Hi everyone,
while discussing recent signal handling issues in LNST we also came
across timeout handling that seems a bit non clear atm.
Any command or test has timeout attribute that defines how much time
it takes for command to finish. E.g.
<run command="sleep 9" timeout="10"/>
Internally we use SIGALRM, to notify the controller about "time is up".
The simplest case is a command/test that's run in foreground (not having
bg_id attribute). For such command the SIGALRM handler is set to raise
an exception and SIGALRM is scheduled based on timeout attribute. If the
command does not finish on time it will be killed.
Another case is a command that is put in background. In that case the
scheduled SIGALRM is immediately reset.
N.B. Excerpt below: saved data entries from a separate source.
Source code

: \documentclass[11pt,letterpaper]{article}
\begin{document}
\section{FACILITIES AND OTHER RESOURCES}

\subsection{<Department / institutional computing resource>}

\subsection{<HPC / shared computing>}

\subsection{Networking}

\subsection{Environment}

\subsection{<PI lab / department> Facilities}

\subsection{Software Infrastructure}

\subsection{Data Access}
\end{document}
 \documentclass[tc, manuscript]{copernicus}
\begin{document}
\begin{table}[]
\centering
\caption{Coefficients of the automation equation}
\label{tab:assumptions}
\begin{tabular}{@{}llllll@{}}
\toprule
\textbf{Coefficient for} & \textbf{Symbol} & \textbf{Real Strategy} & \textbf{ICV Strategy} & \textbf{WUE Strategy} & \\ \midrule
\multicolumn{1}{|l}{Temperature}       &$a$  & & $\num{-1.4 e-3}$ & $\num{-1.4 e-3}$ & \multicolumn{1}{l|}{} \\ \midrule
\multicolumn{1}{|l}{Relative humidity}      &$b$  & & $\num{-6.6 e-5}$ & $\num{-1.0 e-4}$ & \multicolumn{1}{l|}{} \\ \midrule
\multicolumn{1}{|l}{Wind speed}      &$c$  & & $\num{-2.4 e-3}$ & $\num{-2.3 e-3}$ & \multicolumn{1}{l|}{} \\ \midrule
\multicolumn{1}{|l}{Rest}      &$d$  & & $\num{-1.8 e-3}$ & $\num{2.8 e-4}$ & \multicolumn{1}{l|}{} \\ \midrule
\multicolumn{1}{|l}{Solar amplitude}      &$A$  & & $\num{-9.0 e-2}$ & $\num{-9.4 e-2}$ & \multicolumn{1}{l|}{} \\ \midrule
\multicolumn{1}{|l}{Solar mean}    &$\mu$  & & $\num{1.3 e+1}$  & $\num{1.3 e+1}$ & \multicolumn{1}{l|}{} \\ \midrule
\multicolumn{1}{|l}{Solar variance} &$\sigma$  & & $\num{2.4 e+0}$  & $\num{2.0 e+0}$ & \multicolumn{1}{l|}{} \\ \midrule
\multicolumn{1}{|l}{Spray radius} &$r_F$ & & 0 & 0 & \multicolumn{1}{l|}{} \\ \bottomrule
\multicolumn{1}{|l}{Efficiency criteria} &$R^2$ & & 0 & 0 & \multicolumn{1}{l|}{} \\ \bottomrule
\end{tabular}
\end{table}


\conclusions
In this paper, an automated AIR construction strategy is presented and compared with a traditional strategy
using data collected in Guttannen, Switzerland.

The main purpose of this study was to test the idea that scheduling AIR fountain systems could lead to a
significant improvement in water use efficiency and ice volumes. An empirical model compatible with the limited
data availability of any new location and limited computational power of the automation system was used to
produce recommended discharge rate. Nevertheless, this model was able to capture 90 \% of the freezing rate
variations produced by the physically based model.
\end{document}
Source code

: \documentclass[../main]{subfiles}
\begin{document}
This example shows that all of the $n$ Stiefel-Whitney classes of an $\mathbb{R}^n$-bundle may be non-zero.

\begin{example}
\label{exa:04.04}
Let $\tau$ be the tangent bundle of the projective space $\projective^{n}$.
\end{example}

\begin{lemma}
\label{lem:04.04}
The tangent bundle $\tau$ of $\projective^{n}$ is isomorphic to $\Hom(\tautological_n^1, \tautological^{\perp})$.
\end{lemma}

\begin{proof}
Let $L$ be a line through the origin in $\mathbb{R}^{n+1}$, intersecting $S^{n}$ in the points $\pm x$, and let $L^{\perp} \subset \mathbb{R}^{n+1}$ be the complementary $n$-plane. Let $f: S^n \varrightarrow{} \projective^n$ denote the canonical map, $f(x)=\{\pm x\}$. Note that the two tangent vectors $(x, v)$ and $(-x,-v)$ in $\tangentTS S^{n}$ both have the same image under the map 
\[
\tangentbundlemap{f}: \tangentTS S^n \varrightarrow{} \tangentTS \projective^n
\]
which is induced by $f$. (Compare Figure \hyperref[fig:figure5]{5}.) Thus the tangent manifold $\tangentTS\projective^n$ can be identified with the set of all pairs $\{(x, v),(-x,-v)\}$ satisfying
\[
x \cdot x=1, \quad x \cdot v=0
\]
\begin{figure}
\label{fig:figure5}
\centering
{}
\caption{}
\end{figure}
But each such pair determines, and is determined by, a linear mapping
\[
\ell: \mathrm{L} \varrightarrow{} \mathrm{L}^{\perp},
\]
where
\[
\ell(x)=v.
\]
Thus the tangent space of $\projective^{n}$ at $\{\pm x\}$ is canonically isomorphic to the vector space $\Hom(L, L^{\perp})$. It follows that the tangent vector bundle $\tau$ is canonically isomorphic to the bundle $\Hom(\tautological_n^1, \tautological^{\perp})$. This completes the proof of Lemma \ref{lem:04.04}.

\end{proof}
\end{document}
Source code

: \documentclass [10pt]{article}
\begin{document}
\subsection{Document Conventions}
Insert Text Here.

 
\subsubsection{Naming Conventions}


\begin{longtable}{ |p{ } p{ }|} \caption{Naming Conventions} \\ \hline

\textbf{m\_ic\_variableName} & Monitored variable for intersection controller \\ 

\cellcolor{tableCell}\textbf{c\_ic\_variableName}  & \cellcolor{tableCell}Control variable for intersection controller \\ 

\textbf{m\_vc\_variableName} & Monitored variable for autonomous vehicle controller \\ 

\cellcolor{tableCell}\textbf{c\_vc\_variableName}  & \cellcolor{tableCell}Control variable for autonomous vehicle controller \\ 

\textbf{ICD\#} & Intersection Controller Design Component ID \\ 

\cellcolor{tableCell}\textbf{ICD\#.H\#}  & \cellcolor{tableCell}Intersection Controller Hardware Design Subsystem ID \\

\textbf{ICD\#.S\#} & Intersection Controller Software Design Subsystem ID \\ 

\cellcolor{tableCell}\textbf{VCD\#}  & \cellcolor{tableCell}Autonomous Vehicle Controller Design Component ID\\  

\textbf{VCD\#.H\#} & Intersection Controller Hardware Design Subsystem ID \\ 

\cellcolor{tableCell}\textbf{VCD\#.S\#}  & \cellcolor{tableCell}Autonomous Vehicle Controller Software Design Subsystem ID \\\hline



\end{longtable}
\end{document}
Therefore any timeout set for
the command in background does not make sense since the SIGALRM is not
scheduled anymore (actually it will be scheduled again since there are other
commands in the queue, but now irrelevant).
For the background commands there are two variants of scenario:
a. intr()/kill() is called, here we actually don't care about command
timeout, since recipe is written in a way to terminate the process in
background
b. wait() is called, in this case, the SIGALRM is scheduled for the wait
command based on remaining time of the command running in background,
so in this case timeout is properly handled and valid
All of the above is kind of summary and things are working reliably but
I'd still like to start a discussion on the whole subject and also
following.
If a user specifies timeout for command on background and it has intr() or
kill() accompanied, should we restrict it? Should we just notify the user
that the timeout specified does not make any difference? Should we implement
it so that timeout works also in this case?
Ondrej also mentioned, that if the bg command runs for too long it can be
killed because of socket timeout. So it might be unexpected behavior.
Let me know what you think or if you have more ideas.
-Jan